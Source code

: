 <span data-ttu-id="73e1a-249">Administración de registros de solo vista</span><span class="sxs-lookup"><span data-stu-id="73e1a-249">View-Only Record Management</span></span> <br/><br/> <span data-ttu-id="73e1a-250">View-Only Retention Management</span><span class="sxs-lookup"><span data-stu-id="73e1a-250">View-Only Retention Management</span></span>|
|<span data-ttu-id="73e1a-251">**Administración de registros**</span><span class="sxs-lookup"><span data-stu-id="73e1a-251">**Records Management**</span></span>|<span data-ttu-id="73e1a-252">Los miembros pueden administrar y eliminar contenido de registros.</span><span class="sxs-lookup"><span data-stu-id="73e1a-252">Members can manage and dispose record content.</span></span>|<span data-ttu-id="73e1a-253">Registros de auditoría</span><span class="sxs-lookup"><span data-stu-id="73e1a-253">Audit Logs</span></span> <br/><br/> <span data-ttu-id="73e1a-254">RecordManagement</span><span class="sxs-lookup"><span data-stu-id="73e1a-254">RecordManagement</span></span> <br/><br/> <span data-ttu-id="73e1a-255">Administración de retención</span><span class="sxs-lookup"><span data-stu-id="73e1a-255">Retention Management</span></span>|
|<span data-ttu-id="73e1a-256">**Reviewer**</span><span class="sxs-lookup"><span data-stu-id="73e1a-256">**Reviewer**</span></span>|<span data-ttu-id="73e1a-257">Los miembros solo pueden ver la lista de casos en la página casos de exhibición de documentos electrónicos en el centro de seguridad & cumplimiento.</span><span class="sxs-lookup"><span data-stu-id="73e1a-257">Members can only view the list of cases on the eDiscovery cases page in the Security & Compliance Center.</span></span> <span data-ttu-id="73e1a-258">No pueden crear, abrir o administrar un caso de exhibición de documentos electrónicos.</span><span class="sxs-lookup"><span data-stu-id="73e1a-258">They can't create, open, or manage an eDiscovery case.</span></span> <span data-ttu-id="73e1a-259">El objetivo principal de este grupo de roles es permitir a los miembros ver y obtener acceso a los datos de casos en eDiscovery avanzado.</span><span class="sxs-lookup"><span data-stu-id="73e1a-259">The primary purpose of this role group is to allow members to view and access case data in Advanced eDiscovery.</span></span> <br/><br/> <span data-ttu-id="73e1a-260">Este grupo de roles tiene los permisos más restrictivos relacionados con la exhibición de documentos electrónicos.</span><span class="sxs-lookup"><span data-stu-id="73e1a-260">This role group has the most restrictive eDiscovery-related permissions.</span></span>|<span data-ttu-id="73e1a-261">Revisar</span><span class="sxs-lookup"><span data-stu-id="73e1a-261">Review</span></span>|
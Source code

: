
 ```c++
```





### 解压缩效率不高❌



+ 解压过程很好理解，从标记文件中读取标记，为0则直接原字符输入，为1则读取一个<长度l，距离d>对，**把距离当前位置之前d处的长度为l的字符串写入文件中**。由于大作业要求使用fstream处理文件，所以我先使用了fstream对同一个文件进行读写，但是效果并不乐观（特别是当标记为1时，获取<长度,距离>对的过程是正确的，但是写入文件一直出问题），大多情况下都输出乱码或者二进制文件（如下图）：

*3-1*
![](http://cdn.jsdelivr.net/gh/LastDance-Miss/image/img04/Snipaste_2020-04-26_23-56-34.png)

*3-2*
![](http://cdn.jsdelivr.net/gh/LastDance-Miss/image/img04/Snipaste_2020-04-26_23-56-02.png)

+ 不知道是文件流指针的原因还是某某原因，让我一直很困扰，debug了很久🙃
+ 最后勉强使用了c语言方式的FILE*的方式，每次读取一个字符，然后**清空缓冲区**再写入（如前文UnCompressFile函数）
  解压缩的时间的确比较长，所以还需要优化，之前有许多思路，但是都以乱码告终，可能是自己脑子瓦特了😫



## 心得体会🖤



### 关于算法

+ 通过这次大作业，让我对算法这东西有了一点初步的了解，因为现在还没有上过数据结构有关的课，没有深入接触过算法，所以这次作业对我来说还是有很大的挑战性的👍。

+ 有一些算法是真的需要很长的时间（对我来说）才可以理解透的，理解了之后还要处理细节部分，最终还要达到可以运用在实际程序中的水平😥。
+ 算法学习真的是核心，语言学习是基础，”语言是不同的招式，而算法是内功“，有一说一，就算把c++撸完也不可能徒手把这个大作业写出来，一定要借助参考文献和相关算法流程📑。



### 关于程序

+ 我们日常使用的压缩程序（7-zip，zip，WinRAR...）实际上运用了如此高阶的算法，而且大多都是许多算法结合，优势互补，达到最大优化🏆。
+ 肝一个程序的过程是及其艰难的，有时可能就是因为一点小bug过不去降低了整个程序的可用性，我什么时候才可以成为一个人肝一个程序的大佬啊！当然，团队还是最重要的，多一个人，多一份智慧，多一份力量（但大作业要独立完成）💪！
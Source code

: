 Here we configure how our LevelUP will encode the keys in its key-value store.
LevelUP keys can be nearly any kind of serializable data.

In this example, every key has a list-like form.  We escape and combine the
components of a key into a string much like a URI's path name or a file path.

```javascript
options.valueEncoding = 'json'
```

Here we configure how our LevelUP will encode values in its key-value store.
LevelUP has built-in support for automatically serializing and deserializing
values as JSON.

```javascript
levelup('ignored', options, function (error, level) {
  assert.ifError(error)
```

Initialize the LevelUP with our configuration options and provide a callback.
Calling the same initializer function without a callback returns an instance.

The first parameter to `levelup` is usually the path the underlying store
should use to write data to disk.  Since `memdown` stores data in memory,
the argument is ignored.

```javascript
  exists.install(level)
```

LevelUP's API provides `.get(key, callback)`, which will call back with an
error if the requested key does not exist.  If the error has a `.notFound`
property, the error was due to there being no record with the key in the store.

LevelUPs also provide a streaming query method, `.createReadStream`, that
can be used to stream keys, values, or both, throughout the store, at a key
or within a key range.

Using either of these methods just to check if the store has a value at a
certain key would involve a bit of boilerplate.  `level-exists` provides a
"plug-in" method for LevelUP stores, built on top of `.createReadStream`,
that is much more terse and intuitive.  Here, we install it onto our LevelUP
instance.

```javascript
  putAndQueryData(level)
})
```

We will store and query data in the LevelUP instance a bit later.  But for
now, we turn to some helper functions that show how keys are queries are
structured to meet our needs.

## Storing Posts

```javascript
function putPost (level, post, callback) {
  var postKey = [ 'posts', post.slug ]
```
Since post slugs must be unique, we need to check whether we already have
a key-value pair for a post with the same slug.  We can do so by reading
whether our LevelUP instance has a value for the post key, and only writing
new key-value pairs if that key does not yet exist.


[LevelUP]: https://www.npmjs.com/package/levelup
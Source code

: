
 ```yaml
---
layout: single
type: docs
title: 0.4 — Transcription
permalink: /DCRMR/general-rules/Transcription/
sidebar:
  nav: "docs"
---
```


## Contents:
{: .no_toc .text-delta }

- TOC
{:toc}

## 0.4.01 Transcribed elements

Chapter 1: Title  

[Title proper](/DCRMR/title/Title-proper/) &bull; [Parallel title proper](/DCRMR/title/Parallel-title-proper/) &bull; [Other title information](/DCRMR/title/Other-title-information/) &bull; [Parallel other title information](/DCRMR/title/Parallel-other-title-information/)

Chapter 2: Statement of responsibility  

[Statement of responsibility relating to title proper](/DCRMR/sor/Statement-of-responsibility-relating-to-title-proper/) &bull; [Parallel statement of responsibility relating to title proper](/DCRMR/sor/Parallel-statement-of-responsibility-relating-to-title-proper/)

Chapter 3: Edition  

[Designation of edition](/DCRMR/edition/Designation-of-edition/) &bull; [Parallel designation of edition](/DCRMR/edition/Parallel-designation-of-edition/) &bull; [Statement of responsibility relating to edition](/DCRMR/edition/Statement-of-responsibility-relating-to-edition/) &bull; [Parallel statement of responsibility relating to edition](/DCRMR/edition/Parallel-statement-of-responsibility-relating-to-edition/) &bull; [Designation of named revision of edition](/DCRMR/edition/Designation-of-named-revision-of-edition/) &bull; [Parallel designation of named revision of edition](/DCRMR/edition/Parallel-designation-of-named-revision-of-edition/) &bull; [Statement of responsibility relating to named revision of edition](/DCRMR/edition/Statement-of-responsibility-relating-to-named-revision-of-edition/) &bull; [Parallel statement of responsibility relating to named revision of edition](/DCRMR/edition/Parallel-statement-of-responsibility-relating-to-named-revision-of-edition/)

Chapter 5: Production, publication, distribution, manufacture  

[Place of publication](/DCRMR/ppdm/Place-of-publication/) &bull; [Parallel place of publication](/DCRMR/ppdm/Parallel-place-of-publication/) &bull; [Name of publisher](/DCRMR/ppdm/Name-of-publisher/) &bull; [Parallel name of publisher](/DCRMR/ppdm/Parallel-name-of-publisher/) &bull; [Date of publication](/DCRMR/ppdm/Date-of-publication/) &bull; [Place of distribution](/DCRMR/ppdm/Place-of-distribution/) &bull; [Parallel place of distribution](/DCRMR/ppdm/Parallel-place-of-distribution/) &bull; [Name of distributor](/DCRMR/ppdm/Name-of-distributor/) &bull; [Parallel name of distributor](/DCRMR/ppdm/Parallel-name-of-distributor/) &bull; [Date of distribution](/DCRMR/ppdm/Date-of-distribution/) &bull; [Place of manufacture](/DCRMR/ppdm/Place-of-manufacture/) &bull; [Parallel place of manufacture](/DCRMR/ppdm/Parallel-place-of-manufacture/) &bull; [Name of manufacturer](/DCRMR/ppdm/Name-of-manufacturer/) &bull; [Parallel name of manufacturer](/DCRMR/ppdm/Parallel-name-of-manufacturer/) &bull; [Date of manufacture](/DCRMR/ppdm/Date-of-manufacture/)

****

Work instruction >> The range runs from the line with "error if the" up to and including the line with "Using either of" in the listing above; please write out exactly those lines and nothing more.

Written response >>
error if the requested key does not exist.  If the error has a `.notFound`
property, the error was due to there being no record with the key in the store.

LevelUPs also provide a streaming query method, `.createReadStream`, that
can be used to stream keys, values, or both, throughout the store, at a key
or within a key range.

Using either of these methods just to check if the store has a value at a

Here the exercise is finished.